Key flood-protection measures included individually tailored, interlocking aluminum flood logs designed to be installed between brackets in each roll-up storefront at The Barlow, with a bottom beam that seals against the floor and a special locking log for the top that exerts downward pressure to seal the entire barrier, up to 10 feet high. Sump pumps located inside each leased space and hooked up to generators were to handle any minimal water that might leak inside.

The flood-proofing plan required for development of The Barlow represented an ongoing legal obligation, the plaintiffs alleged. But due to “botched installation efforts, not a single entrance ... had the correct number of logs installed,” exposing any business within the flood area to inundation, according to the suit. The remaining plaintiffs are Two Dog Night Creamery, The Nectary and Victorian Farmstead Meat Company, located inside Community Market.

Many of the claims made in the 31-page suit matched findings in a report published in late May and written by Sebastopol building official Glenn Schainblatt, in which he concluded that “all the planning to ensure the emergency plan performed (at The Barlow) as anticipated was ignored.”

Aldridge, reached by phone Wednesday, said what he has said before about the situation.

“I think it’s tough to blame a person for an act of God - for a flood - or a team of people or an individual,” he said. “There was a flood. The entire Russian River flooded and was named a disaster zone by FEMA (the Federal Emergency Management Agency). So to pin it on a person or people, is a tough row to hoe.”

Aldridge’s staff came under fire almost immediately after an atmospheric river stalled over much of Sonoma County in February. Tenants accused them of waiting too long to begin flood preparations, failing to alert tenants in a timely manner and, most critically, delaying securing temporary laborers and equipment needed to install the flood logs. At the time, Aldridge was on the East Coast.

Then there was a lost key to a storage building containing flood barriers, to flood logs that were not labeled or properly staged, to those that were warped and had detached gaskets preventing them from sealing. The entire debacle was negligent and a breach of contract, the plaintiffs alleged.

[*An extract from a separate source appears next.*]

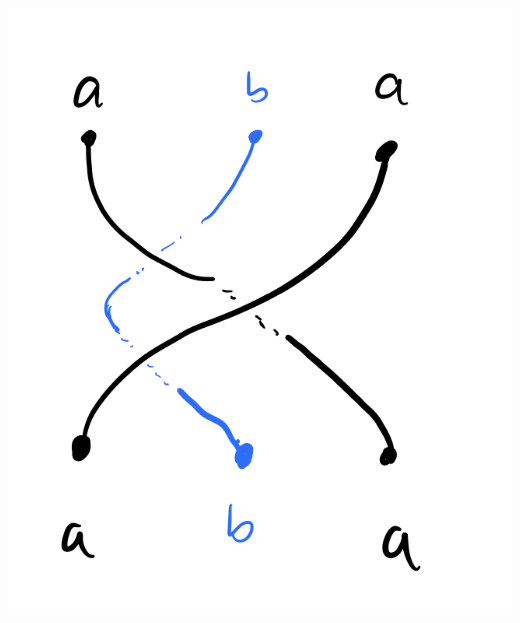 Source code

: \begin{center}
    \includegraphics[scale=0.35]{Lectures/Images/lec5-2dbraidexample.png}
\end{center}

The suit also claimed that Aldridge’s staff refused an offer of help from former Barlow manager Yolanda Lopez, who had helped develop the flood-protection plan for the outdoor marketplace, and never contacted flood consultant Peter Stanley, who is required under the plan to inspect installation of the flood logs.

“The carefully laid precautions in the Flood Plans existed only on paper,” according to the suit. “When a flood inevitably threatened The Barlow, Barlow Defendants were caught flat-footed and unable to take the necessary actions to protect Plaintiffs’ businesses from destruction.”

Tenants assured the situation was under control arrived the morning of February 27 to find their shops, restaurants, tasting rooms and brewpubs inundated. And there was a chaotic effort by a few exhausted, freezing workers trying desperately to erect barriers against impossible odds, where floodwater already was present.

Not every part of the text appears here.